Lyric discussion by Madprophet 

Can-Utility and the Coastliners is the fourth song on the 1972 album Foxtrot.

Can-Utility appears to be a word-play on the name of an old King, Canute (also spelled Kanute, or Knut) The Coastliners are his followers who in one version of the story are sycophants needing to be shown the truth, and in the other are the ones exposing the delusions of the king. Peter’s lyrics seem to weave elements of both tales into one, leading us from the near future of Get ‘em Out by Friday, to a quasi-mythical timeless area.

(following taken from several sources, including Wikipedia)

One version of the tale:

Canute, surrounded by sycophants and obsequious courtiers, had an unwelcome and undeserved reputation of being master of anything in the universe, especially the angry North Sea separating his two seats, England and Denmark. Irritated and tired of this ridiculous assertion, he placed his throne on the beach - but not to defy the incoming tide. He sat on the beach and let the waves engulf him precisely to demonstrate that he was not master of the seas, whatever anyone said.

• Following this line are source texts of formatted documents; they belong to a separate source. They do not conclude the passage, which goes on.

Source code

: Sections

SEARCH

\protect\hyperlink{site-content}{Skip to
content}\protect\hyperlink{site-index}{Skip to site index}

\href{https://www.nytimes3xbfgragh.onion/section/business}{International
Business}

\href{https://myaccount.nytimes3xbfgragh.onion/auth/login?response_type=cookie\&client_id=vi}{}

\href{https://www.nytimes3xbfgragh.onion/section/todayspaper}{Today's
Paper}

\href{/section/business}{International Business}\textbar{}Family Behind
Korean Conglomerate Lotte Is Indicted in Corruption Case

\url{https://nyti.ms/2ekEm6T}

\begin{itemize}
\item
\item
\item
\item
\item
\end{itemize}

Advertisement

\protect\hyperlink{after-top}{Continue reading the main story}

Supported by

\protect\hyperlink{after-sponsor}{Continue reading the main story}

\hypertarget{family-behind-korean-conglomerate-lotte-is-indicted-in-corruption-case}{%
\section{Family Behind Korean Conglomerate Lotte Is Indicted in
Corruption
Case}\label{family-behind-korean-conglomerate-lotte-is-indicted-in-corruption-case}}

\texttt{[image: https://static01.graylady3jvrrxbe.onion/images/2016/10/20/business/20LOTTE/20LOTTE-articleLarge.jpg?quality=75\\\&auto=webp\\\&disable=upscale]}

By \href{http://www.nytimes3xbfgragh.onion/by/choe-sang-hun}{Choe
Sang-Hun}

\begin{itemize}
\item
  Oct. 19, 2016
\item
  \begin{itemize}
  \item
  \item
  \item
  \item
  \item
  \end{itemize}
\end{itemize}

Henry of Huntingdon, the 12th century chronicler, tells how Canute set his throne by the sea shore and commanded the tide to halt and not wet his feet and robes; but the tide failed to stop. According to Henry, Canute leapt backwards and said 'Let all men know how empty and worthless is the power of kings, for there is none worthy of the name, but He whom heaven, earth, and sea obey by eternal laws'. He then hung his gold crown on a crucifix, and never wore it again.

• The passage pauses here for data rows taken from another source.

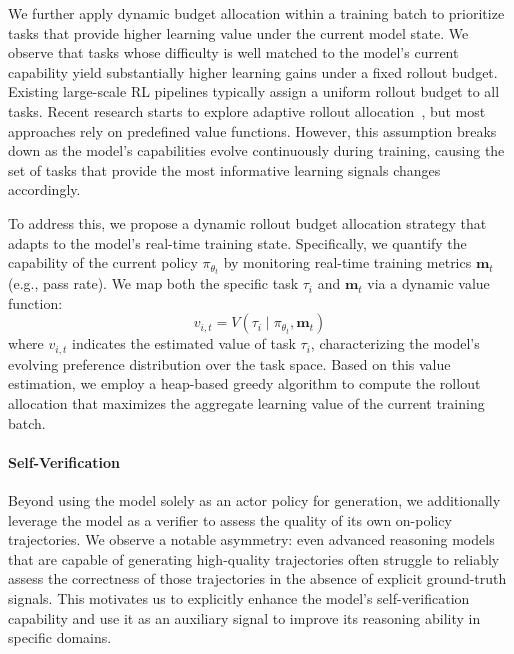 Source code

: \documentclass{article}
\begin{document}
We further apply dynamic budget allocation within a training batch to prioritize tasks that provide higher learning value under the current model state.
We observe that tasks whose difficulty is well matched to the model’s current capability yield substantially higher learning gains under a fixed rollout budget.
Existing large-scale RL pipelines typically assign a uniform rollout budget to all tasks.
Recent research starts to explore adaptive rollout allocation~\citep{knapsack}, but most approaches rely on predefined value functions.
However, this assumption breaks down as the model’s capabilities evolve continuously during training, causing the set of tasks that provide the most informative learning signals changes accordingly.

To address this, we propose a dynamic rollout budget allocation strategy that adapts to the model’s real-time training state.
Specifically, we quantify the capability of the current policy $\pi_{\theta_t}$ by monitoring real-time training metrics $\mathbf{m}_t$ (e.g., pass rate). 
We map both the specific task $\tau_i$ and $\mathbf{m}_t$ via a dynamic value function:
\begin{equation}
    v_{i,t} = V(\tau_i \mid \pi_{\theta_t}, \mathbf{m}_t)
\end{equation}
where $v_{i,t}$ indicates the estimated value of task $\tau_i$, characterizing the model's evolving preference distribution over the task space.
Based on this value estimation, we employ a heap-based greedy algorithm to compute the rollout allocation that maximizes the aggregate learning value of the current training batch.

\paragraph{Self-Verification}
Beyond using the model solely as an actor policy for generation, we additionally leverage the model as a verifier to assess the quality of its own on-policy trajectories.
We observe a notable asymmetry: even advanced reasoning models that are capable of generating high-quality trajectories often struggle to reliably assess the correctness of those trajectories in the absence of explicit ground-truth signals.
This motivates us to explicitly enhance the model’s self-verification capability and use it as an auxiliary signal to improve its reasoning ability in specific domains.
\end{document}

This story may be apocryphal. While the contemporary Encomium Emmae has no mention of it, it would seem that so pious a dedication might have been recorded there, since the same source gives an 'eye-witness account of his lavish gifts to the monasteries and poor of St Omer when on the way to Rome, and of the tears and breast-beating which accompanied them'. Goscelin, writing later in the 11th century, instead has Canute place his crown on a crucifix at Winchester one Easter, with no mention of the sea, and 'with the explanation that the king of kings was more worthy of it than he'. However there may be a 'basis of fact, in a planned act of piety,' behind this story, and Henry of Huntingdon cites it as an example of the king's 'nobleness and greatness of mind'. Later historians repeated the story, most of them adjusting it to have Canute more clearly aware that the tides would not obey him, and staging the scene to rebuke the flattery of his courtiers; and there are earlier Celtic parallels in stories of men who commanded the tides, namely Saint Illtud, Maelgwn, king of Gwynedd, and Tuirbe, of Tuirbe's Strand, in Brittany.

The encounter with the waves is said to have taken place at Bosham in West Sussex, or Southampton in Hampshire.

This event was also shown in a video from Sting’s Ten Summoner’s Tales I believe.

I like to think this is a parable to all leaders that we are all human, and that those in public office (or the entertainment industry) have a job to do and not a position to glamourize and alienate from everyone else. Utility is a public service.

Thank you for this insightful interpretation. The songs title has confused me for decades.